There are simply too many to consider, all of which as important as the last. So how are we supposed to decide, without getting put off by the momentous volume and variety of fundraisers? The 'out of sight, out of mind' approach doesn't warrant any humanitarian brownie points, so having decided to finally pull my finger out, I thought it would be a good place to start with child sponsorship (something I had always wanted to do).

I decided to speak with a charity who support woman and children in extreme poverty. They are appealing for donations to help refugees, but I wanted to make more of a long term commitment rather that a one off donation. They explained that they are in particular need of child sponsorship in Kenya, and that just £21.50 a month can help a whole community transform their lives. Seeing as this is the price of my weekly coffee expenses (...I'm working on that), it seemed like a small price to pay to help bring together a whole movement of people who can work together to make the world a more just place.

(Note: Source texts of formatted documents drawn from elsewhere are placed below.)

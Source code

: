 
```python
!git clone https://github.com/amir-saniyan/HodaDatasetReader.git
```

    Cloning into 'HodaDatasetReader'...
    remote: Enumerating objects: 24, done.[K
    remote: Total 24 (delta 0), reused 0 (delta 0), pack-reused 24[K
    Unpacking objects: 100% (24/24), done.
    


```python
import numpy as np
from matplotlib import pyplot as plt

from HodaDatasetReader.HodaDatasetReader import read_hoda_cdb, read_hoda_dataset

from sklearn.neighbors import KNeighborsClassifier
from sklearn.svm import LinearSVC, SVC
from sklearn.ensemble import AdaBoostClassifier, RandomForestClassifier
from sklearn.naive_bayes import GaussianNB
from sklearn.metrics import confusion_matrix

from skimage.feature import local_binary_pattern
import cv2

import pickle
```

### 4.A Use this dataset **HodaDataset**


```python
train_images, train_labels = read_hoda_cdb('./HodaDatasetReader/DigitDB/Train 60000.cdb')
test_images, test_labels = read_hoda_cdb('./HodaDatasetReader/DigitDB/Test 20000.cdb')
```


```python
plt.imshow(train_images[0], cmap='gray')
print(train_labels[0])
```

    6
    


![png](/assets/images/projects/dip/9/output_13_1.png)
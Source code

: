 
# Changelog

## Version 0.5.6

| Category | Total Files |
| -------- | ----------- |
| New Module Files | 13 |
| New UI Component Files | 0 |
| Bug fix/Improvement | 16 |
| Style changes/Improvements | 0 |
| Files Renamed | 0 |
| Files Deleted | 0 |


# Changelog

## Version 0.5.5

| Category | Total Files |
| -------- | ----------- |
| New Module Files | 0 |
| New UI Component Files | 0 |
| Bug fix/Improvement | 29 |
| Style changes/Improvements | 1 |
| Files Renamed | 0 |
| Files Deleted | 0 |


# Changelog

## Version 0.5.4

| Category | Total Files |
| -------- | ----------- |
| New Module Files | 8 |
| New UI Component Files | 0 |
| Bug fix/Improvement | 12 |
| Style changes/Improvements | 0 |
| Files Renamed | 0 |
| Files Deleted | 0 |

When my sponsorship pack arrived in the post I felt quite emotional. We were given details of the child we were sponsoring, and her community. We were given lots of information about the main issues in Kenya being Poverty (43% of people live below the poverty line), Woman's Rights (such as being denied education, and subjection to female genital mutilation) and Ending Hunger (help to grow drought tolerant crops). Sponsorship is supporting entire communities, and helping people live a better, more dignified life.

I have had the odd comment about how I am funding a corporate, and the luxurious lifestyle of it's CEO, but I can't see how this type of funding can attract negative criticism? Of course charities have operating costs (I doubt the advert that attracted my attention came for free), but 80% of the sponsorship fund goes directly to the child's community to support immediate needs for food, water, education and healthcare. In return, Molly and I get regular updates about the changes taking place on the ground, and of course, we get to stay in contact with our sponsored child.

I am pleased to be able to share this experience with Molly and teach her about the world and its different cultures. Not only will this be a rewarding experience for us, but as the letter from the charity states: "To know that someone many miles away is interested in them and wants to help means that the child you are sponsoring often feels very proud of this incredible process". It's a win-win for all.

So in the words of Ronald Reagan 'We can't help everyone, but everyone can help someone'. This is quite possibly the most exciting adventure yet for Molly and I, and I can't wait to see it develop.